Formalizing Evidence and Trust for User Authorization
Department of Computer Sciences Phone: 765-494-6013 Email: bb@cs.purdue.edu |
Leszek Lilien Department of Computer Sciences Phone: 765-496-2718 Email: llilien@cs.purdue.edu |
This research is developing formal model for trust, authorization, fraud, and privacy. It incorporates the comprehensive aspects of trust in social life and computer science applications. Considering associated contexts, it automates the evaluation of trust under uncertain evidence and dynamic interactions. Trust is being integrated with authorization and authentication mechanisms for use in an open computing environment so that applications can use these models.
This research presents an authorization framework based on uncertain evidence and dynamic trust. A prototype called TERA (Trust-Enhanced Role Assignment) has been built for experimental studies. The TERA prototype evaluates the trust of a user from her behaviors. It decides whether a user is authorized for an operation based on the policies, the evidence, and the degree of trust. The reliability of the evidence is based on the trust of the evidence provider. A user's trust value is dynamically updated when additional data on behaviors is available. The trust information is managed by a reputation server.
Four user behavior patterns have been identified. These patterns have been integrated in the TERA prototype to simulate users with different levels of trust. These patterns are used as benchmarks for evaluation of trust/reputation systems. Two algorithms have been developed to determine a user's trust value based on a sequence of her interactions and past behaviors. A classification algorithm is designed to build user-role profiles. Experiments have been conducted on discovering the intention behind a sequence of behaviors. The research on fraud formalization is being integrated with vulnerabilities in any system to devise anomaly detectors, state transition analysis, and risk analysis.

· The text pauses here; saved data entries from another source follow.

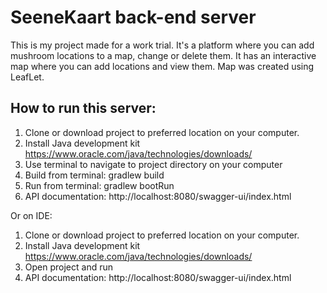 # SeeneKaart back-end server

This is my project made for a work trial. It's a platform where you can add mushroom locations to a map,
change or delete them. It has an interactive map where you can add locations and view them.
Map was created using LeafLet.

## How to run this server:
1) Clone or download project to preferred location on your computer.
2) Install Java development kit https://www.oracle.com/java/technologies/downloads/
3) Use terminal to navigate to project directory on your computer
4) Build from terminal: gradlew build
5) Run from terminal: gradlew bootRun
6) API documentation: http://localhost:8080/swagger-ui/index.html


Or on IDE: 
1) Clone or download project to preferred location on your computer.
2) Install Java development kit https://www.oracle.com/java/technologies/downloads/
3) Open project and run
4) API documentation: http://localhost:8080/swagger-ui/index.html

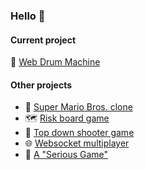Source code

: ### Hello 👋


#### Current project
:drum: [Web Drum Machine](https://github.com/arjanfrans/web-drum-machine)


#### Other projects
* :mushroom: [Super Mario Bros. clone](https://github.com/arjanfrans/mario-game)
* :world_map: [Risk board game](https://github.com/arjanfrans/conquete)
* :gun: [Top down shooter game](https://github.com/arjanfrans/grand-theft-duty)
* :globe_with_meridians: [Websocket multiplayer](https://github.com/arjanfrans/realtime-multiplayer-in-html5)
* :runner: [A "Serious Game"](https://github.com/arjanfrans/running-for-hope)
<!--
**arjanfrans/arjanfrans** is a ✨ _special_ ✨ repository because its `README.md` (this file) appears on your GitHub profile.

Here are some ideas to get you started:

- 🔭 I’m currently working on ...
- 🌱 I’m currently learning ...
- 👯 I’m looking to collaborate on ...
- 🤔 I’m looking for help with ...
- 💬 Ask me about ...
- 📫 How to reach me: ...
- 😄 Pronouns: ...
- ⚡ Fun fact: ...
-->
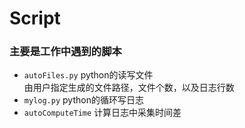 # Script
### 主要是工作中遇到的脚本

* `autoFiles.py`  python的读写文件  
由用户指定生成的文件路径，文件个数，以及日志行数
* `mylog.py`     python的循环写日志
* `autoComputeTime`  计算日志中采集时间差
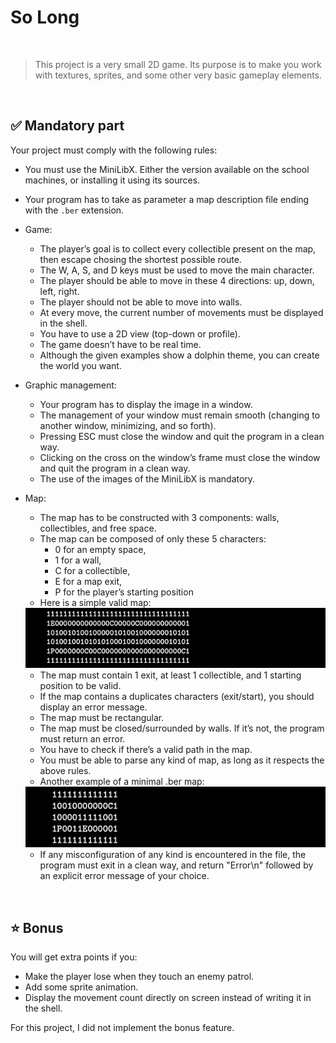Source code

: # So Long
<br>

>This project is a very small 2D game. Its purpose is to make you work with textures, sprites, and some other very basic gameplay elements.
<br>


## ✅ Mandatory part

Your project must comply with the following rules:

- You must use the MiniLibX. Either the version available on the school machines, or installing it using its sources.
- Your program has to take as parameter a map description file ending with the `.ber` extension.
- Game:
	- The player’s goal is to collect every collectible present on the map, then escape chosing the shortest possible route.
	- The W, A, S, and D keys must be used to move the main character.
	- The player should be able to move in these 4 directions: up, down, left, right.
	- The player should not be able to move into walls.
	- At every move, the current number of movements must be displayed in the shell.
	- You have to use a 2D view (top-down or profile).
	- The game doesn’t have to be real time.
	- Although the given examples show a dolphin theme, you can create the world you want.
- Graphic management:
	- Your program has to display the image in a window.
	- The management of your window must remain smooth (changing to another window, minimizing, and so forth).
	- Pressing ESC must close the window and quit the program in a clean way.
	- Clicking on the cross on the window’s frame must close the window and quit the program in a clean way.
	- The use of the images of the MiniLibX is mandatory.
- Map:
	- The map has to be constructed with 3 components: walls, collectibles, and free space.
	- The map can be composed of only these 5 characters:
		- 0 for an empty space,
		- 1 for a wall,
		- C for a collectible,
		- E for a map exit,
		- P for the player’s starting position
	- Here is a simple valid map:
	
	<img src="./readme_img/map_ex01.jpg">
	<br>
	
	- The map must contain 1 exit, at least 1 collectible, and 1 starting position to be valid.
	- If the map contains a duplicates characters (exit/start), you should display an error message.
	- The map must be rectangular.
	- The map must be closed/surrounded by walls. If it’s not, the program must return an error.
	- You have to check if there’s a valid path in the map.
	- You must be able to parse any kind of map, as long as it respects the above rules.
	- Another example of a minimal .ber map:
	
	<img src="./readme_img/map_ex02.jpg">
	<br>

	- If any misconfiguration of any kind is encountered in the file, the program must exit in a clean way, and return "Error\n" followed by an explicit error message of your choice.

<br>

## ⭐ Bonus

You will get extra points if you:

- Make the player lose when they touch an enemy patrol.
- Add some sprite animation.
- Display the movement count directly on screen instead of writing it in the shell.

For this project, I did not implement the bonus feature.
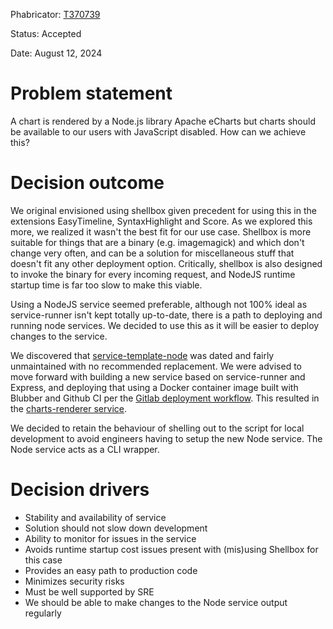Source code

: Phabricator: [T370739](https://phabricator.wikimedia.org/T370739)

Status: Accepted

Date: August 12, 2024

# Problem statement

A chart is rendered by a Node.js library Apache eCharts but charts should be available to our
users with JavaScript disabled. How can we achieve this?

# Decision outcome

We original envisioned using shellbox given precedent for using this in the extensions
EasyTimeline, SyntaxHighlight and Score. As we explored this more, we realized it wasn't the best
fit for our use case. Shellbox is more suitable for things that are a binary (e.g. imagemagick)
and which don't change very often, and can be a solution for miscellaneous stuff that doesn't fit any
other deployment option. Critically, shellbox is also designed to invoke the binary for every incoming
request, and NodeJS runtime startup time is far too slow to make this viable.

Using a NodeJS service seemed preferable, although not 100% ideal as service-runner isn't kept
totally up-to-date, there is a path to deploying and running node services. We decided to use this
as it will be easier to deploy changes to the service.

We discovered that [service-template-node](https://github.com/wikimedia/service-template-node)
was dated and fairly unmaintained with no recommended replacement. We were advised to move forward
with building a new service based on service-runner and Express, and deploying that using a Docker
container image built with Blubber and Github CI per the [Gitlab deployment workflow](https://www.mediawiki.org/wiki/GitLab/Workflows/Deploying_services_to_production).
This resulted in the [charts-renderer service](https://gitlab.wikimedia.org/repos/mediawiki/services/chart-renderer/).

We decided to retain the behaviour of shelling out to the script for local development
to avoid engineers having to setup the new Node service. The Node service acts as a CLI wrapper.

# Decision drivers

* Stability and availability of service
* Solution should not slow down development 
* Ability to monitor for issues in the service
* Avoids runtime startup cost issues present with (mis)using Shellbox for this case
* Provides an easy path to production code
* Minimizes security risks
* Must be well supported by SRE
* We should be able to make changes to the Node service output regularly
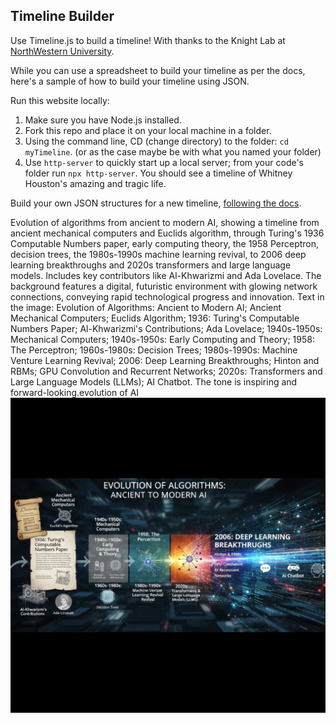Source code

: ## Timeline Builder

Use Timeline.js to build a timeline! With thanks to the Knight Lab at [NorthWestern University](https://timeline.knightlab.com/).

While you can use a spreadsheet to build your timeline as per the docs, here's a sample of how to build your timeline using JSON.

Run this website locally:

1. Make sure you have Node.js installed.
2. Fork this repo and place it on your local machine in a folder.
3. Using the command line, CD (change directory) to the folder: `cd myTimeline`. (or as the case maybe be with what you named your folder)
4. Use `http-server` to quickly start up a local server; from your code's folder run `npx http-server`. You should see a timeline of Whitney Houston's amazing and tragic life.

Build your own JSON structures for a new timeline, [following the docs](https://timeline.knightlab.com/docs/json-format.html).

Evolution of algorithms from ancient to modern AI, showing a timeline from ancient mechanical computers and Euclids algorithm, through Turing's 1936 Computable Numbers paper, early computing theory, the 1958 Perceptron, decision trees, the 1980s-1990s machine learning revival, to 2006 deep learning breakthroughs and 2020s transformers and large language models. Includes key contributors like Al-Khwarizmi and Ada Lovelace. The background features a digital, futuristic environment with glowing network connections, conveying rapid technological progress and innovation. Text in the image: Evolution of Algorithms: Ancient to Modern AI; Ancient Mechanical Computers; Euclids Algorithm; 1936: Turing's Computable Numbers Paper; Al-Khwarizmi's Contributions; Ada Lovelace; 1940s-1950s: Mechanical Computers; 1940s-1950s: Early Computing and Theory; 1958: The Perceptron; 1960s-1980s: Decision Trees; 1980s-1990s: Machine Venture Learning Revival; 2006: Deep Learning Breakthroughs; Hinton and RBMs; GPU Convolution and Recurrent Networks; 2020s: Transformers and Large Language Models (LLMs); AI Chatbot. The tone is inspiring and forward-looking.evolution of AI
![AI Roadmap](images/evo.jpeg)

The mischievous behavior detection mechanisms have been adopted to improve the security and privacy in distributed systems. An intruder identification mechanism has been developed to detect the entities giving wrong and false information. The quorum-based method has been adopted to detect coordinated attacks. The trust relations among the members in a peer-to-peer system are applied to protect the privacy of peers. The trustworthiness of a peer is assessed based on its behaviors and other peers' recommendations.
Research will enhance the efficient use of machine learning and incentive-based distribution of work.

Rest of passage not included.